WHAT THE TASK ASKS: Go through the material below and return each line with the string "figure" in it.

TASK INPUT:
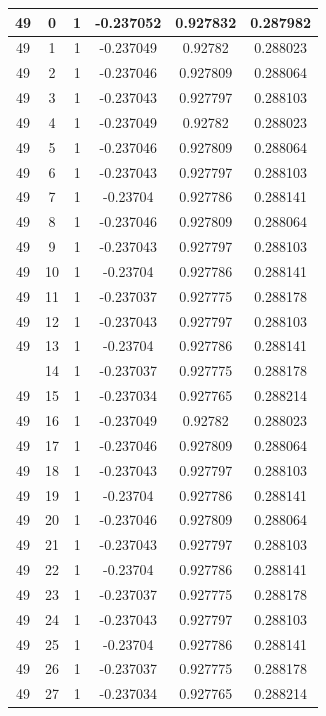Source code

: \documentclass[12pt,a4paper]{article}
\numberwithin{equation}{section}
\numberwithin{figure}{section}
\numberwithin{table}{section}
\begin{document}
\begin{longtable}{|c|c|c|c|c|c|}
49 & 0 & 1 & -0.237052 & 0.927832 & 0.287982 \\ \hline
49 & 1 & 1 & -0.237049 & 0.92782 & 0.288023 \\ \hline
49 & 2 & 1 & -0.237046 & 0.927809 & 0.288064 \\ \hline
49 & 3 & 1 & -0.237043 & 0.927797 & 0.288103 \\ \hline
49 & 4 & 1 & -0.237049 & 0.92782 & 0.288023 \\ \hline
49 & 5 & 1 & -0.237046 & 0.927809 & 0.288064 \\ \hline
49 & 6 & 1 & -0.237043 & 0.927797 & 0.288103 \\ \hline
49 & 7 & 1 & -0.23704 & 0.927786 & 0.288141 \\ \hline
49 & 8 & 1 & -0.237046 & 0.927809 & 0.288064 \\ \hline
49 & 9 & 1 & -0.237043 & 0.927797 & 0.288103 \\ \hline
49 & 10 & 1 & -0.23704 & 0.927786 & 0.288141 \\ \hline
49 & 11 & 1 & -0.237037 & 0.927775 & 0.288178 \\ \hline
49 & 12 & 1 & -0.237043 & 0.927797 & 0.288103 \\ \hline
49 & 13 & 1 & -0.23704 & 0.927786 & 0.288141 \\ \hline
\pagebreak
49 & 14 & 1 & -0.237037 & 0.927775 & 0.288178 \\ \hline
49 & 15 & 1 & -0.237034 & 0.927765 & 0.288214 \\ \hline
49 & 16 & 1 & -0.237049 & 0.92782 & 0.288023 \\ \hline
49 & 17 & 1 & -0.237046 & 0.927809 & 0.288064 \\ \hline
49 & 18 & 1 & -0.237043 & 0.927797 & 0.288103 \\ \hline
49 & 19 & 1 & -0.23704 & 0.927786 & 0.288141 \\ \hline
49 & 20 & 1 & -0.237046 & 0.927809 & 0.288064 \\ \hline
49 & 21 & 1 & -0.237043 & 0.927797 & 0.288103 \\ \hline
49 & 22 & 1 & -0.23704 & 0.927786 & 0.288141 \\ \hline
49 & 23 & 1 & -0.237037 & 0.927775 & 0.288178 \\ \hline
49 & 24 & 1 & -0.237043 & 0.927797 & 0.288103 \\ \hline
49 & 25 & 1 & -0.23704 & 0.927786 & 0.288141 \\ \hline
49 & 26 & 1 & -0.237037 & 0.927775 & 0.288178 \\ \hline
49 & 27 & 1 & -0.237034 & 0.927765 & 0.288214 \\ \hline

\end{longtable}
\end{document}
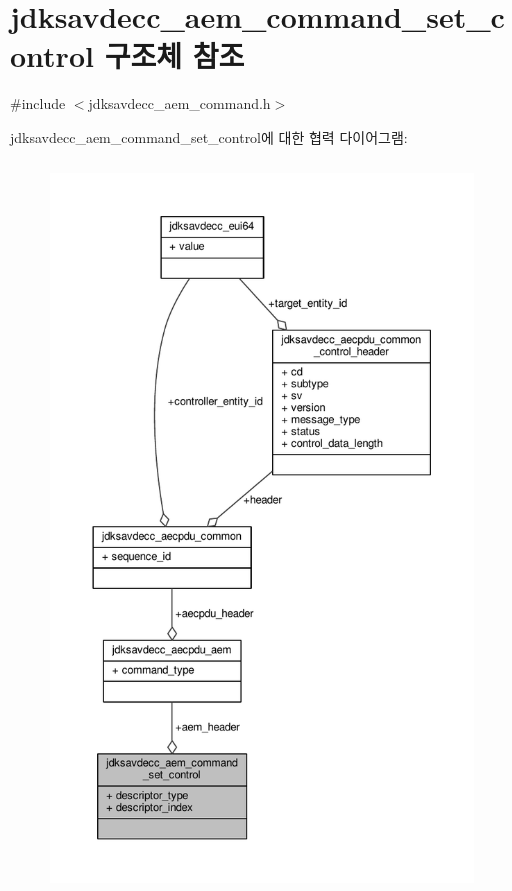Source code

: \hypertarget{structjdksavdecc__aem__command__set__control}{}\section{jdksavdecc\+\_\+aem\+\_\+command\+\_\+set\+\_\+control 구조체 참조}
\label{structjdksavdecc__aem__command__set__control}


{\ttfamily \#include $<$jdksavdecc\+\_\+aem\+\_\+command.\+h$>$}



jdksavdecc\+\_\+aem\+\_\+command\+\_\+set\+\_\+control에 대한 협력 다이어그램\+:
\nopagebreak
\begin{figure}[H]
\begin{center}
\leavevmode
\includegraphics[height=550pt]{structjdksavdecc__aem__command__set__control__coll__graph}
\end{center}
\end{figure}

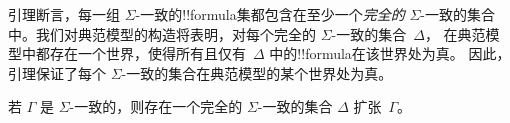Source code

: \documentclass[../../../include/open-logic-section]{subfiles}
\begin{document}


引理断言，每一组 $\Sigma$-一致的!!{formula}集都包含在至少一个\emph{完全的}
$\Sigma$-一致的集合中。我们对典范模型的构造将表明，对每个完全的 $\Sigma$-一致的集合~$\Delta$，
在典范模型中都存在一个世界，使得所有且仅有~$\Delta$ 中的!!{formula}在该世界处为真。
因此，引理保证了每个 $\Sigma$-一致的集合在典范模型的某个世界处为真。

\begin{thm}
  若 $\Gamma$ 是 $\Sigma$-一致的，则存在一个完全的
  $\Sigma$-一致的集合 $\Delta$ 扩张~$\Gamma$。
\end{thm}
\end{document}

EXPECTED ANSWER:
\numberwithin{figure}{section}
\begin{figure}[H]
\end{figure}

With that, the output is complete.